同じデータを何年も続けて出題することはめったにあるものではありませんが,生活のしづらさなどに関する調査(全国在宅障害児・者等実態調査)は,
第31回
第32回
第33回
第34回
と4年も続けて出題されました。しかし,しばらくは出題されないように思います。
というのは,令和4年に調査が実施され,そのうち,そのデータが公表されるからです。
厚生労働省
生活のしづらさなどに関する調査(全国在宅障害児・者等実態調査)
https://www.mhlw.go.jp/toukei/list/seikatsu_chousa_list.html
しかし,とりあえず,今日の問題で取り上げます。
知らなくても落ち着いて知っている知識を駆使すると,おそらく道は開けます。
第32回・問題56
「平成28年生活のしづらさなどに関する調査(全国在宅障害児・者等実態調査)」(厚生労働省)における障害児・者の実態に関する次の記述のうち,正しいものを1つ選びなさい。
1 身体障害者手帳を所持している身体障害児(0~17歳)では,内部障害が最も多い。
2 「障害者手帳所持者等」(65歳未満)で,「障害者総合支援法」に基づく福祉サービスを利用している者は半数を超えている。
3 「障害者手帳所持者等」(65歳未満)で,「今後の暮らしの希望」をみると,「施設で暮らしたい」が最も多い。
4 「障害者手帳所持者等」(65歳未満)で,「困った時の相談相手」をみると,家族が最も多い。
5 「障害者手帳所持者等」(65歳未満)で,「外出の状況」をみると,「1ヶ月に1~2日程度」が最も多い。
(注) 1 「障害者総合支援法」とは,「障害者の日常生活及び社会生活を総合的に支援するための法律」のことである。
2 「障害者手帳所持者等」とは,障害者手帳所持者及び障害者手帳非所持でかつ「障害者総合支援法」に基づく自立支援給付等を受けている者のことである。
この問題の正解は,選択肢4です。
4 「障害者手帳所持者等」(65歳未満)で,「困った時の相談相手」をみると,家族が最も多い。
これを正解にした理由が何となくわかるような気がします。
相談相手は,行政機関や障害福祉サービス事業者ではない,ということを知ってもらいたかったのではないかと思います。
ソーシャルワーク専門職にとって,相談は日常です。

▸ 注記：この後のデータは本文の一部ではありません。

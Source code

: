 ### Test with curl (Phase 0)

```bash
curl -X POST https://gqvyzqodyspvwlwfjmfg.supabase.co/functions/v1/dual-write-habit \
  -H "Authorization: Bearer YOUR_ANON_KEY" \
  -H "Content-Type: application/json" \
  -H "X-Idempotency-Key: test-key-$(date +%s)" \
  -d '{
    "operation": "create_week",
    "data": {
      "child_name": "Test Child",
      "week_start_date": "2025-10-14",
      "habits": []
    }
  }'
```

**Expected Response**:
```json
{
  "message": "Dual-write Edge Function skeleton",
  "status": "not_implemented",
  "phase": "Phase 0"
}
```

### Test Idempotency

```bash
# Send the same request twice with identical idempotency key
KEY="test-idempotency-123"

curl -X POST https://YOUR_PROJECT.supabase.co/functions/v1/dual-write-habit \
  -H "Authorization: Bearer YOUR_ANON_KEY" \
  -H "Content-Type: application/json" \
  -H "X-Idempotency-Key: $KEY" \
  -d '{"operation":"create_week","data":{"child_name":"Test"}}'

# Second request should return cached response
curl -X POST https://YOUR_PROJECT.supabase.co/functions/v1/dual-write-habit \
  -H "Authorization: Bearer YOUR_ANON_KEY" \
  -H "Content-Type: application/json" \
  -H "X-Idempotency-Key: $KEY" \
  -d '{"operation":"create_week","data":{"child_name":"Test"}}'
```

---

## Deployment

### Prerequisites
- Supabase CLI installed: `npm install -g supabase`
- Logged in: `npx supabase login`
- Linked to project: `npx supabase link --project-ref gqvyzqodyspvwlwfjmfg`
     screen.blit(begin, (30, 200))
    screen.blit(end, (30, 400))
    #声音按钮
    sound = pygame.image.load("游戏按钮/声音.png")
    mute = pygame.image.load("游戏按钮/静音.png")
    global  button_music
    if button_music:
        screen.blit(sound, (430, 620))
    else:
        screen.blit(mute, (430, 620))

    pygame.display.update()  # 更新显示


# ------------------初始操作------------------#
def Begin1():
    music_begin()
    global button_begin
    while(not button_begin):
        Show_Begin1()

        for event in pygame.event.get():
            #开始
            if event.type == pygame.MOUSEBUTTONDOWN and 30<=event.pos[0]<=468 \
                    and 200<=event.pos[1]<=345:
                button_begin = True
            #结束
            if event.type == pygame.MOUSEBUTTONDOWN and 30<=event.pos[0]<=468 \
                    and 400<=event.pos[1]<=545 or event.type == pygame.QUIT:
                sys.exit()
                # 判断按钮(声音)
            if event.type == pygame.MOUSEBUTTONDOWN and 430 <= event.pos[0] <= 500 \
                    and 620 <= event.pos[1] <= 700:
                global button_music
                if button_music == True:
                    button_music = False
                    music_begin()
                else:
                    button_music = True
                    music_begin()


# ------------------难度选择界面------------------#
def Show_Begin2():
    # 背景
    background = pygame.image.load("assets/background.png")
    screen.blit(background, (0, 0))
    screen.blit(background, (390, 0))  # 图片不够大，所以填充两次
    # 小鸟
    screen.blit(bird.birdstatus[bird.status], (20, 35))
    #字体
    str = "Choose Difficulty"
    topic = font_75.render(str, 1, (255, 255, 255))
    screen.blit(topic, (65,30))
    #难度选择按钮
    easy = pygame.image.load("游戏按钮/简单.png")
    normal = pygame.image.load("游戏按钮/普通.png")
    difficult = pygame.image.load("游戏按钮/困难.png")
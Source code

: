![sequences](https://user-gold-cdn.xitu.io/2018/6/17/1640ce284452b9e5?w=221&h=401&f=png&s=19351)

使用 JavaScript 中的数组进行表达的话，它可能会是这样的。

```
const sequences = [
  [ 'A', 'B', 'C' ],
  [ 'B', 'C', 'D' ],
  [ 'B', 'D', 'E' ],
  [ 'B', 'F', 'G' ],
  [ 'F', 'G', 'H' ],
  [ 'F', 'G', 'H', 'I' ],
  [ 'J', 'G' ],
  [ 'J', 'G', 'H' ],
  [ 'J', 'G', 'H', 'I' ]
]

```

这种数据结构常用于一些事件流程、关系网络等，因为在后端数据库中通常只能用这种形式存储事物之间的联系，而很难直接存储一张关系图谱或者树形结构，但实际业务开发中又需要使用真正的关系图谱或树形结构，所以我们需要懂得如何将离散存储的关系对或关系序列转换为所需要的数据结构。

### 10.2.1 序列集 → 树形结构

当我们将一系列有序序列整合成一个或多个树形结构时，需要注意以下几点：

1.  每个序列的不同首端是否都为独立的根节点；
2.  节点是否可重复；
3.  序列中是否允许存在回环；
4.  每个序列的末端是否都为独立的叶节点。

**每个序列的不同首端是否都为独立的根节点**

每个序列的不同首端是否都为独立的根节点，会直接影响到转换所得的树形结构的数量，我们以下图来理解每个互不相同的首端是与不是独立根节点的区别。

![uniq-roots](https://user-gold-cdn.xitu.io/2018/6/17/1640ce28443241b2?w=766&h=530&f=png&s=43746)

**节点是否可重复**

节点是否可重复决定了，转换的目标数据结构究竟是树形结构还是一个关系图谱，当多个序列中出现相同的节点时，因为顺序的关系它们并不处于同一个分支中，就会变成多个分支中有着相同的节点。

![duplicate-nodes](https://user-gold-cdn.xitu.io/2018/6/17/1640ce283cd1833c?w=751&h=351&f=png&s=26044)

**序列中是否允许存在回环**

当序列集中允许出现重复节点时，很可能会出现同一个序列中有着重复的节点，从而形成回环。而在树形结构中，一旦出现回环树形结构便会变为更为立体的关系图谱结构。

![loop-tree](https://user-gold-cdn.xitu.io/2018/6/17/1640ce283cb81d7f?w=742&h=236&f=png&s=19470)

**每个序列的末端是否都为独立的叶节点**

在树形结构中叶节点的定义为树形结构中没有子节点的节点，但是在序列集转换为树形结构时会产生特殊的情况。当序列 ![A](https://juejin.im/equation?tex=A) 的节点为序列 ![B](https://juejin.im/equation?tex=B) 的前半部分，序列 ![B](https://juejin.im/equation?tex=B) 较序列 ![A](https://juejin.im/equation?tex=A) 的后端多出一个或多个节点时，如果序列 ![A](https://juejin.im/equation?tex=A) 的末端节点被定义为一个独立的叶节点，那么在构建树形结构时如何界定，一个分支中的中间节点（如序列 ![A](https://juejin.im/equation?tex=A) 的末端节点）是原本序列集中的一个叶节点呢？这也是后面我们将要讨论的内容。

そのため,クライエントは困っていることがあると話してくれると思うのは大間違いだということを知っていて,ソーシャルワークを行うことが必要であるということではないかと思います。
正解以外のものも解説します。
1 身体障害者手帳を所持している身体障害児(0~17歳)では,内部障害が最も多い。
最も多いのは肢体不自由です。
2 「障害者手帳所持者等」(65歳未満)で,「障害者総合支援法」に基づく福祉サービスを利用している者は半数を超えている。
約3割です。
3 「障害者手帳所持者等」(65歳未満)で,「今後の暮らしの希望」をみると,「施設で暮らしたい」が最も多い。
施設で暮らしたいと答えたのは,ほんのわずかです。
最も多かったのは,「今までと同じように暮らしたい」です。
5 「障害者手帳所持者等」(65歳未満)で,「外出の状況」をみると,「1ヶ月に1~2日程度」が最も多い。
最も多かったのは,「毎日」です。
〈今日の注意ポイント〉
今日の問題で迷うのは,おそらく選択肢2です。
2 「障害者手帳所持者等」(65歳未満)で,「障害者総合支援法」に基づく福祉サービスを利用している者は半数を超えている。
どのくらいの人がサービスを利用しているのかを知らなくても,半数というのは,かなり多い率です。
身体障害者の中には,福祉用具を使うことで日常生活を送れる人も大勢います。
手指の欠損の障害なら,福祉用具を利用することも必要ではないかもしれません。
そういったことを考え合わせると半数まではないだろうと推測できます。